:: MATERIAL SHOWN ::

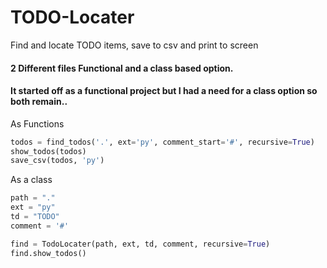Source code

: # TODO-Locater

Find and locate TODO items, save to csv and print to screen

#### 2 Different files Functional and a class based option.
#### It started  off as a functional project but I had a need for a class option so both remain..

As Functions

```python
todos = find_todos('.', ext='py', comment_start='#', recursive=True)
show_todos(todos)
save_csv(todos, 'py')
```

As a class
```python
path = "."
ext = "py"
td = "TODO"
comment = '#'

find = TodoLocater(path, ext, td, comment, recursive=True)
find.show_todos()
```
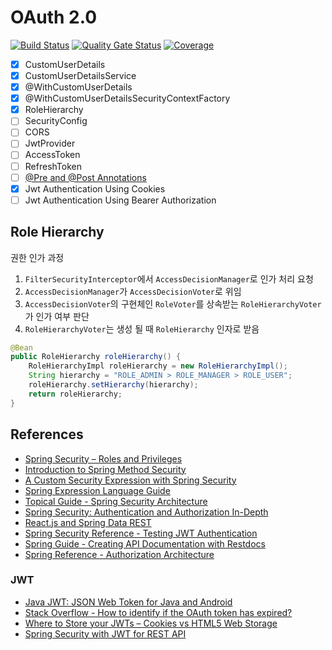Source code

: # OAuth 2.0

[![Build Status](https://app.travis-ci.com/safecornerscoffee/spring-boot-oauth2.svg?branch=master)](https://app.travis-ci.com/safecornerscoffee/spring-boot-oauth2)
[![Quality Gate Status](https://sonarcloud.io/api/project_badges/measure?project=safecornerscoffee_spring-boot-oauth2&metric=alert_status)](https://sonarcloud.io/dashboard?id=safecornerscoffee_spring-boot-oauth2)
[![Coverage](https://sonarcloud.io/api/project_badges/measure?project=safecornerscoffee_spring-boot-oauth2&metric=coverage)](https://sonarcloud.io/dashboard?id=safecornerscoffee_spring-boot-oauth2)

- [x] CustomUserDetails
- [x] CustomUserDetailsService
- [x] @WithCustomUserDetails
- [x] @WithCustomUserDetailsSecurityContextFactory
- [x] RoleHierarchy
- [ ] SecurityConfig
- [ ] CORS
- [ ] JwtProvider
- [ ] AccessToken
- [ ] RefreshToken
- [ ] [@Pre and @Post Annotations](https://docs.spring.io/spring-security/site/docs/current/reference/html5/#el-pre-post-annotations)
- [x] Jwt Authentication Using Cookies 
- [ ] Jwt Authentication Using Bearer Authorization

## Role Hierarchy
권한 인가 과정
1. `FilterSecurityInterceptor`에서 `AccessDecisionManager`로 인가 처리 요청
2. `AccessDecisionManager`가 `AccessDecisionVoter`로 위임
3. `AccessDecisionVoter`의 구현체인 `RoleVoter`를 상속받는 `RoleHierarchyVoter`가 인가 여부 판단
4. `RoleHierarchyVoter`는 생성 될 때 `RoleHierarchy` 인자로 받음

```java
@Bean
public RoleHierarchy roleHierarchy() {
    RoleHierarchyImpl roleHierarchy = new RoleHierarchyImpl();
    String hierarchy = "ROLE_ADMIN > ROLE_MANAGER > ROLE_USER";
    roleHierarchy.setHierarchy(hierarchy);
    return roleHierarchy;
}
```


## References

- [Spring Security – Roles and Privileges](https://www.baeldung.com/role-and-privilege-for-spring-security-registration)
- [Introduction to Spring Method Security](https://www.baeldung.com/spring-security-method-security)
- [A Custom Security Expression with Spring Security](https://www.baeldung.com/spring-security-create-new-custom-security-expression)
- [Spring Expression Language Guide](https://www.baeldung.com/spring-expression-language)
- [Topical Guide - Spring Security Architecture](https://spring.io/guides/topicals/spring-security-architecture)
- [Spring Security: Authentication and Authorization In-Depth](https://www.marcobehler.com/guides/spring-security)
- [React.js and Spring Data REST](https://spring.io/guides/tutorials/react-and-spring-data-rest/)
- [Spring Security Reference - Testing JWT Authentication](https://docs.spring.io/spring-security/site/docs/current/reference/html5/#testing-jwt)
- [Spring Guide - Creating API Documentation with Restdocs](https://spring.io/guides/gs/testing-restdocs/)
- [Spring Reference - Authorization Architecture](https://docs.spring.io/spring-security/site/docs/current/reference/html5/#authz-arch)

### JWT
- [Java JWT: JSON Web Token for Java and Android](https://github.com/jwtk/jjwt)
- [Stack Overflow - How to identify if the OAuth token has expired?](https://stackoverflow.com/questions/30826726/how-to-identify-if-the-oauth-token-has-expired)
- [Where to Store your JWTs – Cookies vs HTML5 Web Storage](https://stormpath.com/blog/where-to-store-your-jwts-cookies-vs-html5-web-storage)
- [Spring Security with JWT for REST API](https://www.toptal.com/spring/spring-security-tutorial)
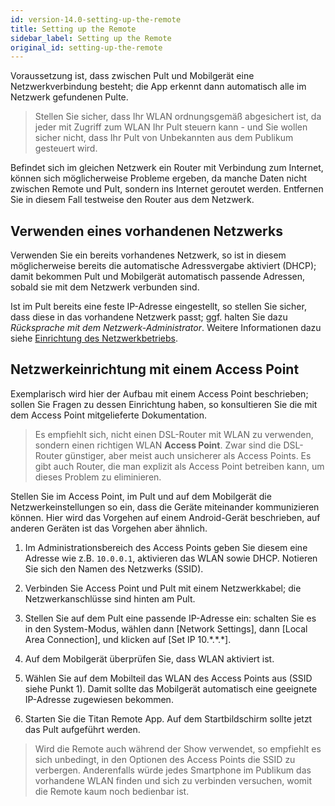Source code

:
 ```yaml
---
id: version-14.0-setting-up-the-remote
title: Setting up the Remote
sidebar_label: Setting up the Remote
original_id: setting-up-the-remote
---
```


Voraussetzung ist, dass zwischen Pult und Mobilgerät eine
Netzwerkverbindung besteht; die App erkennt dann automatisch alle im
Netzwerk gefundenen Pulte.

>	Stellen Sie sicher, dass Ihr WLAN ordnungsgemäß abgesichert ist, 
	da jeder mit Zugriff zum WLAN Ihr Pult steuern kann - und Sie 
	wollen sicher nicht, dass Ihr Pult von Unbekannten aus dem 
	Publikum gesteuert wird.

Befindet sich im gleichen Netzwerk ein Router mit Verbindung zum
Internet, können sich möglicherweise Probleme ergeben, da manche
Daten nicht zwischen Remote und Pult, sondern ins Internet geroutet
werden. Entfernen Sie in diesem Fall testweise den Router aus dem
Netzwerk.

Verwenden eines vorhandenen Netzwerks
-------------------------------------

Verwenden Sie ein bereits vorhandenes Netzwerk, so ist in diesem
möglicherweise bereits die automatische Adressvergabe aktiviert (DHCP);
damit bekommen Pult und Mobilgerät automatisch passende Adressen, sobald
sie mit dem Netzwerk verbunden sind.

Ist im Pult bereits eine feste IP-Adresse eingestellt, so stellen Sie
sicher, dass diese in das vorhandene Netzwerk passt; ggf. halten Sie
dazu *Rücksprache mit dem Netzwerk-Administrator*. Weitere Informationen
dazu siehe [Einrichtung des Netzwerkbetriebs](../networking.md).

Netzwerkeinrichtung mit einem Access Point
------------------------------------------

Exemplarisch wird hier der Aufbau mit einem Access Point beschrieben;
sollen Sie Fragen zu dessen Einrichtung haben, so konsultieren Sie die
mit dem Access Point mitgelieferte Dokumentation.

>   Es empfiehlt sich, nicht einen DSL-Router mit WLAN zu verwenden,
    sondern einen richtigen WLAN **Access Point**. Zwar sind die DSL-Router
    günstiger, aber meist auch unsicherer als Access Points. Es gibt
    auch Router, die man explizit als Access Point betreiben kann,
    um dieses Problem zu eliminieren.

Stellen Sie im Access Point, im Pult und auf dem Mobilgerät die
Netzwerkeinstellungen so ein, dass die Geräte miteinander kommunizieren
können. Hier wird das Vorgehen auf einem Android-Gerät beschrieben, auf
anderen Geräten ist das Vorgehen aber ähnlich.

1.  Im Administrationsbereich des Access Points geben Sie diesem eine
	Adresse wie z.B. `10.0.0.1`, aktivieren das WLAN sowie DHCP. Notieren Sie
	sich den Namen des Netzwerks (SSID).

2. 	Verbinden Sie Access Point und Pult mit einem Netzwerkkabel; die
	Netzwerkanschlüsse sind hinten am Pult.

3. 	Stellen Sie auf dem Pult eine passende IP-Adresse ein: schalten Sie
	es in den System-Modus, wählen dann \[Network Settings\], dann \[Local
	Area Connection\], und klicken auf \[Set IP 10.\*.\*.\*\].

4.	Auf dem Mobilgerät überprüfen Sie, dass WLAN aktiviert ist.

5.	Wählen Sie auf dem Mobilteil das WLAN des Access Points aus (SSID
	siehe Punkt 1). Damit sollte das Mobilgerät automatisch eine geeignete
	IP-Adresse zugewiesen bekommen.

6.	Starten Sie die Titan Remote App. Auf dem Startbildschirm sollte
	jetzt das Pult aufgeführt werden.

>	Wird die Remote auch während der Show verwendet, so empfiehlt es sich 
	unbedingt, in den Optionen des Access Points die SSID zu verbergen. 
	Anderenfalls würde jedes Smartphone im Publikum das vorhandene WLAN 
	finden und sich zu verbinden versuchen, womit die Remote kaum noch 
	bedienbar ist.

:::

WHAT TO PRODUCE
Across the entries above, find each line with the word "Android" and please copy it out.

RESPONSE BELOW
- [Java JWT: JSON Web Token for Java and Android](https://github.com/jwtk/jjwt)
können. Hier wird das Vorgehen auf einem Android-Gerät beschrieben, auf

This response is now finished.